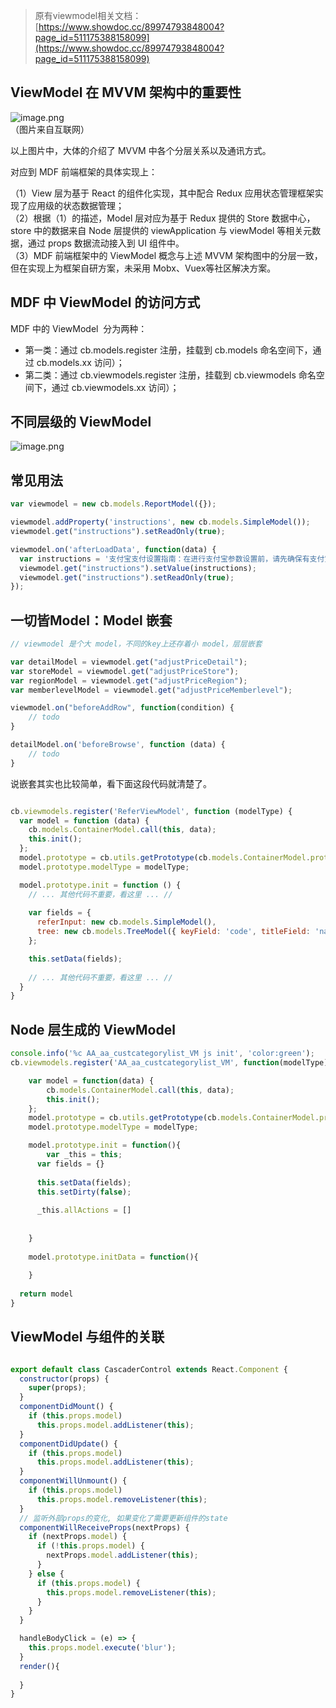 > 原有viewmodel相关文档：[https://www.showdoc.cc/89974793848004?page_id=511175388158099](https://www.showdoc.cc/89974793848004?page_id=511175388158099)


<a name="9WZpi"></a>
## ViewModel 在 MVVM 架构中的重要性

![image.png](http://design.yonyoucloud.com/static/yuque/0/2019/png/85184/1557127346210-35587b49-449a-43e2-94c4-6ddbeb47b80b.png#align=left&display=inline&height=251&name=image.png&originHeight=251&originWidth=690&search=&size=89088&status=done&width=690)<br />（图片来自互联网）

以上图片中，大体的介绍了 MVVM 中各个分层关系以及通讯方式。

对应到 MDF 前端框架的具体实现上：

（1）View 层为基于 React 的组件化实现，其中配合 Redux 应用状态管理框架实现了应用级的状态数据管理；<br />（2）根据（1）的描述，Model 层对应为基于 Redux 提供的 Store 数据中心，store 中的数据来自 Node 层提供的 viewApplication 与 viewModel 等相关元数据，通过 props 数据流动接入到 UI 组件中。<br />（3）MDF 前端框架中的 ViewModel 概念与上述 MVVM 架构图中的分层一致，但在实现上为框架自研方案，未采用 Mobx、Vuex等社区解决方案。


<a name="HEkWy"></a>
## MDF 中 ViewModel 的访问方式

MDF 中的 ViewModel  分为两种：

- 第一类：通过 cb.models.register 注册，挂载到 cb.models 命名空间下，通过 cb.models.xx 访问）；
- 第二类：通过 cb.viewmodels.register 注册，挂载到 cb.viewmodels 命名空间下，通过 cb.viewmodels.xx 访问）；


<a name="NYUnU"></a>
## 不同层级的 ViewModel 

![image.png](http://design.yonyoucloud.com/static/yuque/0/2019/png/85184/1557293984717-c7f2fd38-fd80-49f8-b681-773c051ca5b5.png#align=left&display=inline&height=906&name=image.png&originHeight=1812&originWidth=2972&search=&size=674165&status=done&width=1486)

<a name="8DjIe"></a>
## 常见用法

```javascript
var viewmodel = new cb.models.ReportModel({});

viewmodel.addProperty('instructions', new cb.models.SimpleModel());
viewmodel.get("instructions").setReadOnly(true);

viewmodel.on('afterLoadData', function(data) {
  var instructions = '支付宝支付设置指南：在进行支付宝参数设置前，请先确保有支付宝支付能力。详情可登录支付宝官方网站，查看各支付场景的接入指南。https://mrchportalweb.alipay.com/settling/selfhelp/accessGuide.htm  查看方式：支付宝接入成功后，登录支付宝，点击PID和公钥管理--开放平台密钥查询APPID，点击mapi网关产品密钥“查询PID、key”；PID为合作伙伴身份以2088开头的16位纯数字，KEY为安全校验码可以通过手机短信验证或输入您的账户支付密码进行查询；';
  viewmodel.get("instructions").setValue(instructions);
  viewmodel.get("instructions").setReadOnly(true);
});
```

<a name="LYopF"></a>
## 一切皆Model：Model 嵌套

```javascript
// viewmodel 是个大 model，不同的key上还存着小 model，层层嵌套

var detailModel = viewmodel.get("adjustPriceDetail");
var storeModel = viewmodel.get("adjustPriceStore");
var regionModel = viewmodel.get("adjustPriceRegion");
var memberlevelModel = viewmodel.get("adjustPriceMemberlevel");

viewmodel.on("beforeAddRow", function(condition) {
	// todo
}

detailModel.on('beforeBrowse', function (data) {
	// todo
}
```

说嵌套其实也比较简单，看下面这段代码就清楚了。

```javascript

cb.viewmodels.register('ReferViewModel', function (modelType) {
  var model = function (data) {
    cb.models.ContainerModel.call(this, data);
    this.init();
  };
  model.prototype = cb.utils.getPrototype(cb.models.ContainerModel.prototype);
  model.prototype.modelType = modelType;

  model.prototype.init = function () {
    // ... 其他代码不重要，看这里 ... //
    
    var fields = {
      referInput: new cb.models.SimpleModel(),
      tree: new cb.models.TreeModel({ keyField: 'code', titleField: 'name', multiple: this.getParams().multiple }),
    };

    this.setData(fields);
    
    // ... 其他代码不重要，看这里 ... //
  }
}


```

<a name="Wdkuk"></a>
## Node 层生成的 ViewModel

```javascript
console.info('%c AA_aa_custcategorylist_VM js init', 'color:green');
cb.viewmodels.register('AA_aa_custcategorylist_VM', function(modelType) {

    var model = function(data) {
        cb.models.ContainerModel.call(this, data);
        this.init();
    };
    model.prototype = cb.utils.getPrototype(cb.models.ContainerModel.prototype);
    model.prototype.modelType = modelType;

  	model.prototype.init = function(){
    	var _this = this;
      var fields = {}
      
      this.setData(fields);
      this.setDirty(false);
			
      _this.allActions = []
      
      
    }
  
  	model.prototype.initData = function(){
    
    }
  
  return model
}
```

<a name="k4gaD"></a>
## ViewModel 与组件的关联


```javascript

export default class CascaderControl extends React.Component {
  constructor(props) {
    super(props);
  }
  componentDidMount() {
    if (this.props.model)
      this.props.model.addListener(this);
  }
  componentDidUpdate() {
    if (this.props.model)
      this.props.model.addListener(this);
  }
  componentWillUnmount() {
    if (this.props.model)
      this.props.model.removeListener(this);
  }
  // 监听外部props的变化, 如果变化了需要更新组件的state
  componentWillReceiveProps(nextProps) {
    if (nextProps.model) {
      if (!this.props.model) {
        nextProps.model.addListener(this);
      }
    } else {
      if (this.props.model) {
        this.props.model.removeListener(this);
      }
    }
  }

  handleBodyClick = (e) => {
    this.props.model.execute('blur');
  }
  render(){
  
  }
}
```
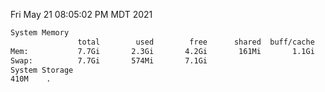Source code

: Fri May 21 08:05:02 PM MDT 2021
```bash
System Memory
               total        used        free      shared  buff/cache   available
Mem:           7.7Gi       2.3Gi       4.2Gi       161Mi       1.1Gi       4.9Gi
Swap:          7.7Gi       574Mi       7.1Gi
System Storage
410M	.
```

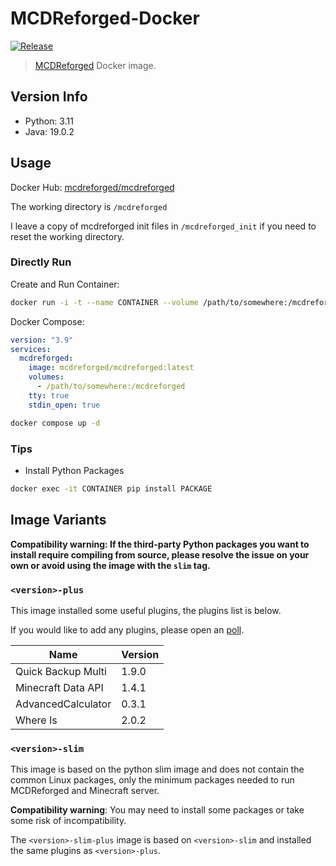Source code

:# MCDReforged-Docker

[![Release](https://img.shields.io/github/v/release/MCDReforged/MCDReforged-Docker?label=Release)](https://github.com/MCDReforged/MCDReforged-Docker/releases)

> [MCDReforged](https://github.com/Fallen-Breath/MCDReforged) Docker image.

## Version Info

- Python: 3.11
- Java: 19.0.2

## Usage

Docker Hub: [mcdreforged/mcdreforged](https://hub.docker.com/r/mcdreforged/mcdreforged)

The working directory is `/mcdreforged`

I leave a copy of mcdreforged init files in `/mcdreforged_init` if you need to reset the working directory.

### Directly Run

Create and Run Container:

```bash
docker run -i -t --name CONTAINER --volume /path/to/somewhere:/mcdreforged mcdreforged/mcdreforged
```

Docker Compose:

```yaml
version: "3.9"
services:
  mcdreforged:
    image: mcdreforged/mcdreforged:latest
    volumes:
      - /path/to/somewhere:/mcdreforged
    tty: true
    stdin_open: true
```

```bash
docker compose up -d
```

### Tips

- Install Python Packages

```bash
docker exec -it CONTAINER pip install PACKAGE
```

## Image Variants

**Compatibility warning: If the third-party Python packages you want to install require compiling from source, please resolve the issue on your own or avoid using the image with the `slim` tag.**

### `<version>-plus`

This image installed some useful plugins, the plugins list is below.

If you would like to add any plugins, please open an [poll](https://github.com/MCDReforged/MCDReforged-Docker/discussions/new?category=polls).

| Name               | Version |
| ------------------ | ------- |
| Quick Backup Multi | 1.9.0   |
| Minecraft Data API | 1.4.1   |
| AdvancedCalculator | 0.3.1   |
| Where Is           | 2.0.2   |

### `<version>-slim`

This image is based on the python slim image and does not contain the common Linux packages, only the minimum packages needed to run MCDReforged and Minecraft server.

**Compatibility warning**: You may need to install some packages or take some risk of incompatibility.

The `<version>-slim-plus` image is based on `<version>-slim` and installed the same plugins as `<version>-plus`.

▸ The problem: With "directory" as the search string, filter the records and return each line that has it.

▸ Exercise output:
The working directory is `/mcdreforged`
I leave a copy of mcdreforged init files in `/mcdreforged_init` if you need to reset the working directory.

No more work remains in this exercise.